Stored data entries:
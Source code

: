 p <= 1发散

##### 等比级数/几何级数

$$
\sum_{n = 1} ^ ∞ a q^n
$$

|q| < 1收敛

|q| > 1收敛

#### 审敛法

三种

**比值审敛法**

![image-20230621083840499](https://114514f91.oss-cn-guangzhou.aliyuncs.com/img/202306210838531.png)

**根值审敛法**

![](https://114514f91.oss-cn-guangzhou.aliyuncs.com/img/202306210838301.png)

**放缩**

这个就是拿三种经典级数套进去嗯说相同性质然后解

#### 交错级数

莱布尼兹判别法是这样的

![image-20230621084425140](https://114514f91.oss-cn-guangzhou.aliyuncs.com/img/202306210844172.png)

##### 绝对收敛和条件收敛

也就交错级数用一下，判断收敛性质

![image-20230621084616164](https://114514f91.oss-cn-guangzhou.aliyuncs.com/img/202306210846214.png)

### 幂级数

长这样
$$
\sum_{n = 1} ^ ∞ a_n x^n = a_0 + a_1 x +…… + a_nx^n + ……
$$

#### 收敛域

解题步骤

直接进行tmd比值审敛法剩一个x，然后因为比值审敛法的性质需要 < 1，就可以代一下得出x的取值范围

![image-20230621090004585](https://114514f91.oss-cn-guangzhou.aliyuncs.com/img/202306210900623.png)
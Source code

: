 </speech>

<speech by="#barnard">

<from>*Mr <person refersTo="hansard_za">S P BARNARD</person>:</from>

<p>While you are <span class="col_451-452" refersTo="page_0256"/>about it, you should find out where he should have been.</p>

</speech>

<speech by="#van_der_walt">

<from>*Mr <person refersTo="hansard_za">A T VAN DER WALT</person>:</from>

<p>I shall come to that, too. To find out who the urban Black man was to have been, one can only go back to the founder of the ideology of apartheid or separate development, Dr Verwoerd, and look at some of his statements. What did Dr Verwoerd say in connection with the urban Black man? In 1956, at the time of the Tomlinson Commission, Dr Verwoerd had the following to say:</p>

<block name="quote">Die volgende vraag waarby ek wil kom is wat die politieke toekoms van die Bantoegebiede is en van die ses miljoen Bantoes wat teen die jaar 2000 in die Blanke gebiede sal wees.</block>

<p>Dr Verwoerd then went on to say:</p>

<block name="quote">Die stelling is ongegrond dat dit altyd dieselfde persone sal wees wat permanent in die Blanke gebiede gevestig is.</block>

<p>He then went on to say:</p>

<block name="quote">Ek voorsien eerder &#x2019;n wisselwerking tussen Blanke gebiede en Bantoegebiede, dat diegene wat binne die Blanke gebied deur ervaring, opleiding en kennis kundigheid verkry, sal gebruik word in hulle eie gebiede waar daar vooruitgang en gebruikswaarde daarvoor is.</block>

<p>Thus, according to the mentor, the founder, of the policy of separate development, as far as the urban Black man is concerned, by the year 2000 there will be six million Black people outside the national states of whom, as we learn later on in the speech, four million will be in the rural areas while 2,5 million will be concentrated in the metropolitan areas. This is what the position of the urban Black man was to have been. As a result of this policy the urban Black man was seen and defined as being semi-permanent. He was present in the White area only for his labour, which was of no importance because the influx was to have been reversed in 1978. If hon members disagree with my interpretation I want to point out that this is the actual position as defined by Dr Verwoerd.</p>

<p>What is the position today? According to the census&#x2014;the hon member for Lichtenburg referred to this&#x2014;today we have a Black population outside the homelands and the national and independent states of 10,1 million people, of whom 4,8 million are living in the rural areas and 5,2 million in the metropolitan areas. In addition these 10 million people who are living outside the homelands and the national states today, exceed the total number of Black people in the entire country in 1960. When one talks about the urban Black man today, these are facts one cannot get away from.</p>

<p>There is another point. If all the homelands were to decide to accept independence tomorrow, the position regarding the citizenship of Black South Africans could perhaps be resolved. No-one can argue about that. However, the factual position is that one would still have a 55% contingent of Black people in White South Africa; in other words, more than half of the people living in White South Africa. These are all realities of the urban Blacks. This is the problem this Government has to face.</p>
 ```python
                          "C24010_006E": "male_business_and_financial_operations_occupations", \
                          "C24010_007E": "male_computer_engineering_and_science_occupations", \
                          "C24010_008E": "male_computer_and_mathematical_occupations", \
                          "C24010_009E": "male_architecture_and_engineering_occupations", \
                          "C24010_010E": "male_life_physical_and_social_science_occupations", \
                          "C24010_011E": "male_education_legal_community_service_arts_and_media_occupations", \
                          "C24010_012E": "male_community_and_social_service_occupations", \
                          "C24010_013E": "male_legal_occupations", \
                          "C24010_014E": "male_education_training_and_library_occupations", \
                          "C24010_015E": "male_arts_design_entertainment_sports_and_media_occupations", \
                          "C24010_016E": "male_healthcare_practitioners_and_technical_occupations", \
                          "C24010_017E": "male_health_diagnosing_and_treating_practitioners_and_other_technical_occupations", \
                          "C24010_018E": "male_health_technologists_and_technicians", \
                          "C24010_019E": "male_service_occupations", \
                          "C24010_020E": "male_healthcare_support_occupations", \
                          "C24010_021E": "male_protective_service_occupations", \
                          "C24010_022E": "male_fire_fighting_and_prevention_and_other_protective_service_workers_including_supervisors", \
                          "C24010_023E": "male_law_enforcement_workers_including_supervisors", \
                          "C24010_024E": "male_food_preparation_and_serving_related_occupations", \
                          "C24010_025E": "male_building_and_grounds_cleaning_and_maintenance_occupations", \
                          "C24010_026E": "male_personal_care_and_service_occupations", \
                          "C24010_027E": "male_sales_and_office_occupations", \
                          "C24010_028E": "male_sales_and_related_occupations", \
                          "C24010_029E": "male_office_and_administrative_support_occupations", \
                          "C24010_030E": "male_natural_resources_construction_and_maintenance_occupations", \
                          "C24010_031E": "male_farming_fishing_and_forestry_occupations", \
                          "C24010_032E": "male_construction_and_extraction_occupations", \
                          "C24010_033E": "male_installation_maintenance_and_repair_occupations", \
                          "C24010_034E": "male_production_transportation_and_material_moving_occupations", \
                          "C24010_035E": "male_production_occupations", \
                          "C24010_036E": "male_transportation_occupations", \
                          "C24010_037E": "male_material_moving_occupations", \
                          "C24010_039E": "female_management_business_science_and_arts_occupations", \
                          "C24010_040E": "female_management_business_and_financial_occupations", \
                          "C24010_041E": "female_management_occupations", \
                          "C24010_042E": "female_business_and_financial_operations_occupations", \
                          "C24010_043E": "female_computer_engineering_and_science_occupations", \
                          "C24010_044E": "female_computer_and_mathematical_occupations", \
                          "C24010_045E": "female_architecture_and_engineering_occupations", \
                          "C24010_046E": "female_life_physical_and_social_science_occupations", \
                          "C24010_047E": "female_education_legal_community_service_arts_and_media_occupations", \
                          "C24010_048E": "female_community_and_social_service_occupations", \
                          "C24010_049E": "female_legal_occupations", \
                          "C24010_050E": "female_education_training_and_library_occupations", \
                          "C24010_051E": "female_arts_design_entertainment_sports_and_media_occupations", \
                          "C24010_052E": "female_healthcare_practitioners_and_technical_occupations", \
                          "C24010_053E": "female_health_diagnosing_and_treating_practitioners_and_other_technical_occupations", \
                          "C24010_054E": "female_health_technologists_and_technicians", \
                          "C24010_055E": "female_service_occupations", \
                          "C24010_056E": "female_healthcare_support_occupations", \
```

> [Directions for this task] Set down, exactly as written, each line of the data from its opening line through the one containing "VAN DER WALT</person>:</from>". Output nothing more.

> [Written answer]
Source code

: p <= 1发散

##### 等比级数/几何级数

$$
\sum_{n = 1} ^ ∞ a q^n
$$

|q| < 1收敛

|q| > 1收敛

#### 审敛法

三种

**比值审敛法**

![image-20230621083840499](https://114514f91.oss-cn-guangzhou.aliyuncs.com/img/202306210838531.png)

**根值审敛法**

![](https://114514f91.oss-cn-guangzhou.aliyuncs.com/img/202306210838301.png)

**放缩**

这个就是拿三种经典级数套进去嗯说相同性质然后解

#### 交错级数

莱布尼兹判别法是这样的

![image-20230621084425140](https://114514f91.oss-cn-guangzhou.aliyuncs.com/img/202306210844172.png)

##### 绝对收敛和条件收敛

也就交错级数用一下，判断收敛性质

![image-20230621084616164](https://114514f91.oss-cn-guangzhou.aliyuncs.com/img/202306210846214.png)

### 幂级数

长这样
$$
\sum_{n = 1} ^ ∞ a_n x^n = a_0 + a_1 x +…… + a_nx^n + ……
$$

#### 收敛域

解题步骤

直接进行tmd比值审敛法剩一个x，然后因为比值审敛法的性质需要 < 1，就可以代一下得出x的取值范围

![image-20230621090004585](https://114514f91.oss-cn-guangzhou.aliyuncs.com/img/202306210900623.png)
Source code

: </speech>

<speech by="#barnard">

<from>*Mr <person refersTo="hansard_za">S P BARNARD</person>:</from>

<p>While you are <span class="col_451-452" refersTo="page_0256"/>about it, you should find out where he should have been.</p>

</speech>

<speech by="#van_der_walt">

<from>*Mr <person refersTo="hansard_za">A T VAN DER WALT</person>:</from>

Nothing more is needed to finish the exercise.